Go through the entries below and print, exactly, the lines starting at the one with "- [x] Windows" and ending at the one with "## About download", keeping both ends and no others.

*** Input material Section Begins ***

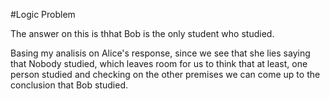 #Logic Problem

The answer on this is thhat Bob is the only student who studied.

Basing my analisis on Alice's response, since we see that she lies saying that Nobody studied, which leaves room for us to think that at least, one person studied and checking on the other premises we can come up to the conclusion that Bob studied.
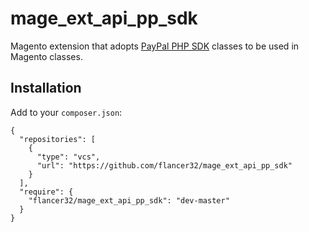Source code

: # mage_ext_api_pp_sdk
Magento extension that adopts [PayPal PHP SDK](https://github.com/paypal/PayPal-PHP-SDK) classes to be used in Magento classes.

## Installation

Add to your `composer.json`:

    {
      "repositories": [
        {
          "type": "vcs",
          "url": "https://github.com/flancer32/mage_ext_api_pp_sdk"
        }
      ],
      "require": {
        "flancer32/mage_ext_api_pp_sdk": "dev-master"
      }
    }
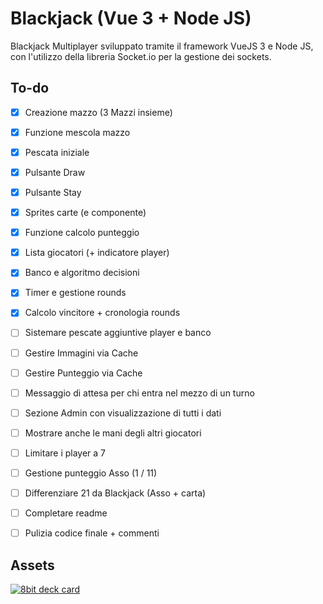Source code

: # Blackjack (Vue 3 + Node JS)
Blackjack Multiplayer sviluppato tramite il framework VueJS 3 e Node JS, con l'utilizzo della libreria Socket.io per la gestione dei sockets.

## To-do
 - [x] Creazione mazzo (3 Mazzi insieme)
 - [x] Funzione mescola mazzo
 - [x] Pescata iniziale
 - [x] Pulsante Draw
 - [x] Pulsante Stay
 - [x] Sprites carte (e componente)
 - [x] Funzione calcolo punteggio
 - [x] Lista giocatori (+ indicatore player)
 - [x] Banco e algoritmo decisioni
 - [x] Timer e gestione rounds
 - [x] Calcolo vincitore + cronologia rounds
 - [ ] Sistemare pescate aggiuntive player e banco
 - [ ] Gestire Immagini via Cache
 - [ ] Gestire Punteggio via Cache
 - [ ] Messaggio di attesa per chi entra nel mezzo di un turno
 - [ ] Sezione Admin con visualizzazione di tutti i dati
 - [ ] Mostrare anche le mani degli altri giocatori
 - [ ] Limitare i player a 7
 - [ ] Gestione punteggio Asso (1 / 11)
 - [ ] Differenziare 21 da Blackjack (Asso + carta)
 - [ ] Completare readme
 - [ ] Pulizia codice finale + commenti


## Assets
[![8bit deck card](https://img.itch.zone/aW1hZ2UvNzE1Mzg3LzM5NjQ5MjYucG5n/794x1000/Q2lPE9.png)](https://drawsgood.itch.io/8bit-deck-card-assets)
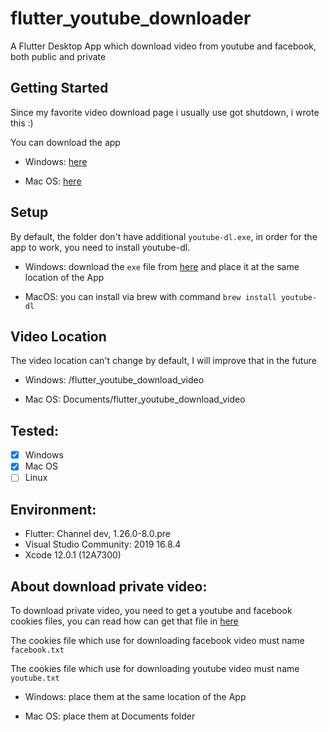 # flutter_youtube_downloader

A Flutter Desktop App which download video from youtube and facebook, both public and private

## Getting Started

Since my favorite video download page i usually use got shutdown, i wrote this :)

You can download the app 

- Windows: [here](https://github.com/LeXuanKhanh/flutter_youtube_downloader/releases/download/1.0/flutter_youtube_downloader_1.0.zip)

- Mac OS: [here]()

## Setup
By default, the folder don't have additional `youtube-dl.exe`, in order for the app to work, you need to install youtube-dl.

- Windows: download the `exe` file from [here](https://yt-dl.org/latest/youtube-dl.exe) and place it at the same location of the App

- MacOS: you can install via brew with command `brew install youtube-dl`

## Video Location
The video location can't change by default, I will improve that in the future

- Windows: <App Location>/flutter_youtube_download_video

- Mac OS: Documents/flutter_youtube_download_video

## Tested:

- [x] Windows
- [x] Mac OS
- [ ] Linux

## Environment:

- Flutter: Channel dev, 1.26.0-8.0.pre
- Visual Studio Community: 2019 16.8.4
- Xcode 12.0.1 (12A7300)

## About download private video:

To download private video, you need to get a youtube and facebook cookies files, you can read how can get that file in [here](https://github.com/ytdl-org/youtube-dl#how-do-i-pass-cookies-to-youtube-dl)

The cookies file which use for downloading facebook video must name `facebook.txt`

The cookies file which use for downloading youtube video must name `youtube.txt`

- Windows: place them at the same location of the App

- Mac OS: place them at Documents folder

*** Input material Section Ends ***

◆ Response to this task:
- [x] Windows
- [x] Mac OS
- [ ] Linux

## Environment:

- Flutter: Channel dev, 1.26.0-8.0.pre
- Visual Studio Community: 2019 16.8.4
- Xcode 12.0.1 (12A7300)

## About download private video:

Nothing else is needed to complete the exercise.